Review of Harvard Course “Data science”

Another review published at NLPPeople.

I have recently explored a course offered by Harvard School of Engineering and Applied Science – CS109 Data Science. It provides insightful examples of how Machine Learning (ML) and statistical analysis can be used in real life.

General overview

The learner can find a very detailed description of the course in the syllabus. Students are expected to have prior programming experience and also understand basics of statistics. The main focus of this course is to teach students to deal with data (collect and prepare it), make useful predictions and analyse the collected data.

A particularly nice feature of the course is the way it is organised compared to some other MOOC learning platforms – one can find lecture slides here. This option provides the learner with the opportunity to quickly skim through the material and decide what lectures to watch. It can be also used for future reference. All the video lectures of this course can be found here.

In general, I liked the course, although I did have some issues. However, I would not agree with the slightly negative review by Vincent Granville, who criticizes the course for not including information about processing of real time data, API building etc. I see this course as more introductory. Even though it focuses on practical aspects of working with data, I believe the lecturers did not set up a goal of preparing you to start a job in data science and big data analytics straight away. However, I would agree with Vincent that some parts of the course are statistics heavy. This aspect can be explained by the fact that one of the instructors, Joe Blitzstein, comes from Statistics. Another instructor, Hanspeter Pfister, specializes more in visual computing. This course is certainly more statistics orientated than the previously described courses of Prof. Andrew Ng and Prof. Yaser S. Abu-Mostafa.

Some highlights of the course

I will try to highlight some lectures I have enjoyed the most.

I particularly liked the lectures about visualisation (Lecture 2 – ” Process, Data, and Visual Attributes” and Lecture 3 – ” Statisical Graphs”). Perhaps, my favourite figure from the whole course (appears in Lecture 3):

5223_cb3e_960

Chart suggestions -  A Thought-Starter

Lecture 13 (“Basic machine learning”) covers all the methods that are presently most popular in practical ML. All the notions are easily explained and are perfect as a light introduction in order to just pick up some main concepts. It also covers some techniques that are not usually discussed in ML courses but are widely used by modern ML practitioners.
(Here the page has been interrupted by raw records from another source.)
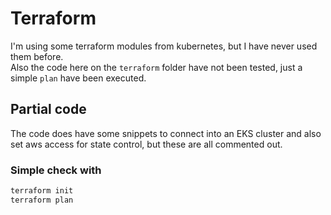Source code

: # Terraform

I'm using some terraform modules from kubernetes, but I have never used them before.<br />
Also the code here on the `terraform` folder have not been tested, just a simple `plan` have been executed.

## Partial code
The code does have some snippets to connect into an EKS cluster and also set aws access for state control, but these are all commented out.

### Simple check with
```sh
terraform init
terraform plan
```
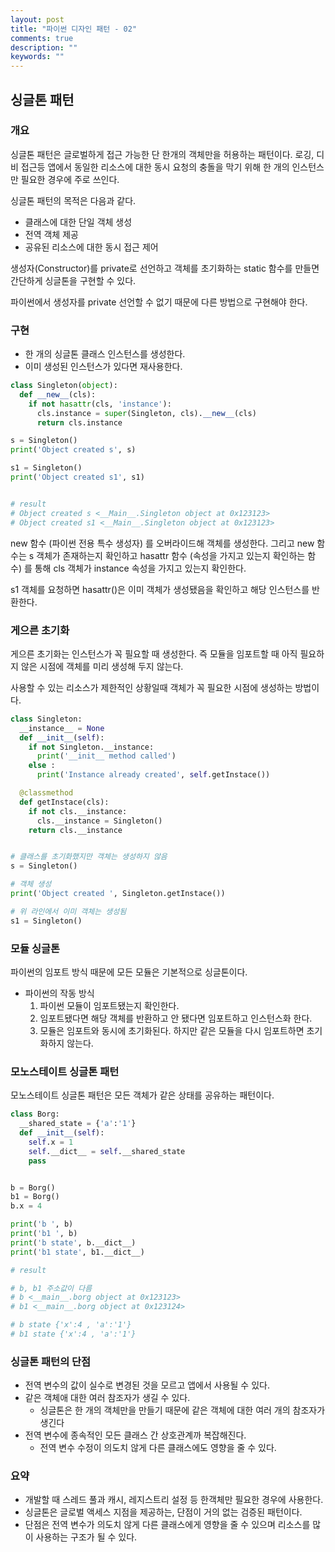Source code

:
 ```yaml
---
layout: post
title: "파이썬 디자인 패턴 - 02"
comments: true
description: ""
keywords: ""
---
```


## 싱글톤 패턴


### 개요

싱글톤 패턴은 글로벌하게 접근 가능한 단 한개의 객체만을 허용하는 패턴이다.
로깅, 디비 접근등 앱에서 동일한 리소스에 대한 동시 요청의 충돌을 막기 위해 한 개의 인스턴스만 필요한 경우에 주로 쓰인다.

싱글톤 패턴의 목적은 다음과 같다.
- 클래스에 대한 단일 객체 생성
- 전역 객체 제공
- 공유된 리소스에 대한 동시 접근 제어


생성자(Constructor)를 private로 선언하고 객체를 초기화하는 static 함수를 만들면 간단하게 싱글톤을
구현할 수 있다.

파이썬에서 생성자를 private 선언할 수 없기 때문에 다른 방법으로 구현해야 한다.


### 구현

- 한 개의 싱글톤 클래스 인스턴스를 생성한다.
- 이미 생성된 인스턴스가 있다면 재사용한다.

```python
class Singleton(object):
  def __new__(cls):
    if not hasattr(cls, 'instance'):
      cls.instance = super(Singleton, cls).__new__(cls)
      return cls.instance

s = Singleton()
print('Object created s', s)

s1 = Singleton()
print('Object created s1', s1)


# result
# Object created s <__Main__.Singleton object at 0x123123>
# Object created s1 <__Main__.Singleton object at 0x123123>
```

new 함수 (파이썬 전용 특수 생성자) 를 오버라이드해 객체를 생성한다. 그리고 new 함수는 s 객체가 존재하는지
확인하고 hasattr 함수 (속성을 가지고 있는지 확인하는 함수) 를 통해 cls 객체가 instance 속성을 가지고 있는지 확인한다.

s1 객체를 요청하면 hasattr()은 이미 객체가 생성됐음을 확인하고 해당 인스턴스를 반환한다.


### 게으른 초기화

게으른 초기화는 인스턴스가 꼭 필요할 때 생성한다. 즉 모듈을 임포트할 때 아직 필요하지 않은 시점에 객체를 미리 생성해 두지 않는다.


사용할 수 있는 리소스가 제한적인 상황일때 객체가 꼭 필요한 시점에 생성하는 방법이다.


```python
class Singleton:
  __instance__ = None
  def __init__(self):
    if not Singleton.__instance:
      print('__init__ method called')
    else :
      print('Instance already created', self.getInstace())

  @classmethod
  def getInstace(cls):
    if not cls.__instance:
      cls.__instance = Singleton()
    return cls.__instance


# 클래스를 초기화했지만 객체는 생성하지 않음
s = Singleton()

# 객체 생성
print('Object created ', Singleton.getInstace())

# 위 라인에서 이미 객체는 생성됨
s1 = Singleton()
```


### 모듈 싱글톤

파이썬의 임포트 방식 때문에 모든 모듈은 기본적으로 싱글톤이다.

- 파이썬의 작동 방식
  1. 파이썬 모듈이 임포트됐는지 확인한다.
  2. 임포트됐다면 해당 객체를 반환하고 안 됐다면 임포트하고 인스턴스화 한다.
  3. 모듈은 임포트와 동시에 초기화된다. 하지만 같은 모듈을 다시 임포트하면 초기화하지 않는다.


### 모노스테이트 싱글톤 패턴

모노스테이트 싱글톤 패턴은 모든 객체가 같은 상태를 공유하는 패턴이다.


```python
class Borg:
  __shared_state = {'a':'1'}
  def __init__(self):
    self.x = 1
    self.__dict__ = self.__shared_state
    pass


b = Borg()
b1 = Borg()
b.x = 4

print('b ', b)
print('b1 ', b)
print('b state', b.__dict__)
print('b1 state', b1.__dict__)

# result

# b, b1 주소값이 다름
# b <__main__.borg object at 0x123123>
# b1 <__main__.borg object at 0x123124>

# b state {'x':4 , 'a':'1'}
# b1 state {'x':4 , 'a':'1'}
```


### 싱글톤 패턴의 단점

- 전역 변수의 값이 실수로 변경된 것을 모르고 앱에서 사용될 수 있다.
- 같은 객체애 대한 여러 참조자가 생길 수 있다.
  - 싱글톤은 한 개의 객체만을 만들기 때문에 같은 객체에 대한 여러 개의 참조자가 생긴다
- 전역 변수에 종속적인 모든 클래스 간 상호관계까 복잡해진다.
  - 전역 변수 수정이 의도치 않게 다른 클래스에도 영향을 줄 수 있다.


### 요약
- 개발할 때 스레드 풀과 캐시, 레지스트리 설정 등 한객체만 필요한 경우에 사용한다.
- 싱글톤은 글로벌 액세스 지점을 제공하는, 단점이 거의 없는 검증된 패턴이다.
- 단점은 전역 변수가 의도치 않게 다른 클래스에게 영향을 줄 수 있으며 리소스를 많이 사용하는 구조가 될 수 있다.
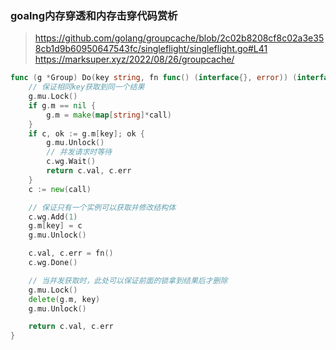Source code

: ### goalng内存穿透和内存击穿代码赏析

> https://github.com/golang/groupcache/blob/2c02b8208cf8c02a3e358cb1d9b60950647543fc/singleflight/singleflight.go#L41
> https://marksuper.xyz/2022/08/26/groupcache/

```go
func (g *Group) Do(key string, fn func() (interface{}, error)) (interface{}, error) {
    // 保证相同key获取到同一个结果
	g.mu.Lock()
	if g.m == nil {
		g.m = make(map[string]*call)
	}
	if c, ok := g.m[key]; ok {
		g.mu.Unlock()
        // 并发请求时等待
		c.wg.Wait()
		return c.val, c.err
	}
	c := new(call)

    // 保证只有一个实例可以获取并修改结构体
	c.wg.Add(1)
	g.m[key] = c
	g.mu.Unlock()

	c.val, c.err = fn()
	c.wg.Done()

    // 当并发获取时，此处可以保证前面的锁拿到结果后才删除
	g.mu.Lock()
	delete(g.m, key)
	g.mu.Unlock()

	return c.val, c.err
}
```
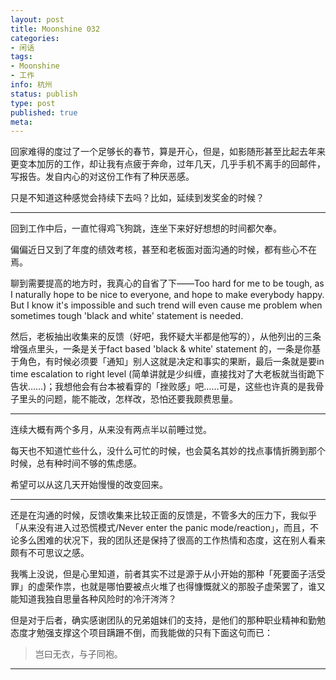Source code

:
 ```yaml
---
layout: post
title: Moonshine 032 
categories:
- 闲话
tags:
- Moonshine
- 工作
info: 杭州
status: publish
type: post
published: true
meta:
---
```


回家难得的度过了一个足够长的春节，算是开心，但是，如影随形甚至比起去年来更变本加厉的工作，却让我有点疲于奔命，过年几天，几乎手机不离手的回邮件，写报告。发自内心的对这份工作有了种厌恶感。

只是不知道这种感觉会持续下去吗？比如，延续到发奖金的时候？

----

回到工作中后，一直忙得鸡飞狗跳，连坐下来好好想想的时间都欠奉。

偏偏近日又到了年度的绩效考核，甚至和老板面对面沟通的时候，都有些心不在焉。

聊到需要提高的地方时，我真心的自省了下——Too hard for me to be tough, as I naturally hope to be nice to everyone, and hope to make everybody happy. But I know it's impossible and such trend will even cause me problem when sometimes tough 'black and white' statement is needed. 

然后，老板抽出收集来的反馈（好吧，我怀疑大半都是他写的），从他列出的三条增强点里头，一条是关于fact based 'black & white' statement 的，一条是你基于角色，有时候必须要「通知」别人这就是决定和事实的果断，最后一条就是要in time escalation to right level (简单讲就是少纠缠，直接找对了大老板就当街跪下告状……)；我想他会有台本被看穿的「挫败感」吧……可是，这些也许真的是我骨子里头的问题，能不能改，怎样改，恐怕还要我颇费思量。

----

连续大概有两个多月，从来没有两点半以前睡过觉。

每天也不知道忙些什么，没什么可忙的时候，也会莫名其妙的找点事情折腾到那个时候，总有种时间不够的焦虑感。

希望可以从这几天开始慢慢的改变回来。

----

还是在沟通的时候，反馈收集来比较正面的反馈是，不管多大的压力下，我似乎「从来没有进入过恐慌模式/Never enter the panic mode/reaction」，而且，不论多么困难的状况下，我的团队还是保持了很高的工作热情和态度，这在别人看来颇有不可思议之感。

我嘴上没说，但是心里知道，前者其实不过是源于从小开始的那种「死要面子活受罪」的虚荣作祟，也就是哪怕要被点火堆了也得慷慨就义的那股子虚荣罢了，谁又能知道我独自思量各种风险时的冷汗涔涔？

但是对于后者，确实感谢团队的兄弟姐妹们的支持，是他们的那种职业精神和勤勉态度才勉强支撑这个项目蹒跚不倒，而我能做的只有下面这句而已：

> 岂曰无衣，与子同袍。

----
Here I mean, for example, Ensemble Methods: bootstrap, bagging, boosting (AdaBoost). The lecture provides details about Random Forests and Cascade learning as well.

Lecture 14 (“MapReduce and MRJob”) provides a very accessible and easy to understand explanation of MapReduce, and provides a quick presentation of how it can be used in Python.

I also found Lecture 20 (“Visual Story Telling. Messaging. Effective Presentations.”) to be a very useful and fascinating part of the course. The ideas discussed in this lecture will help the learner make their presentations more meaningful and effective. It does not only apply to those people who do data analytics, but to everyone who has to deliver successful presentations.

Practical part

Many colleagues of mine have found Python sessions especially helpful. Labs are orientated on practice and focus on libraries, techniques that can be useful for undertaking a data processing experiment yourself. It focuses on the topics which go in line with the main lectures, therefore providing skills to implement the ideas discussed in the lectures into real life. So it covers everything from web scrapping to using Random Forests and SVMs. Unlike some other classes it includes all the steps of data collection, preparation, analysis and visualisation and not only focuses on ML libraries.

This course also includes very inspirational presentations of the final projects where students show how they use their newly acquired skills to extract valuable information from various datasets.

This time I was exploring the course at my own pace, therefore I had no chance to experience how well staff supports people taking this course online. Also I was not able to check out the forum. So if you have taken the course and were actively participating in it, feel free to share your knowledge in comments.

I would recommend this course to everyone who is looking for a course that covers a wide range of very ‘hot’ topics: collection and preparation of data, Machine learning (Regression, SVM, Trees, Bayesian approach, Clustering, Random forests, PCA etc.), analysis of networks and visualisation. It does not go deep into details of all the algorithms but provides a lot of practical knowledge to get started.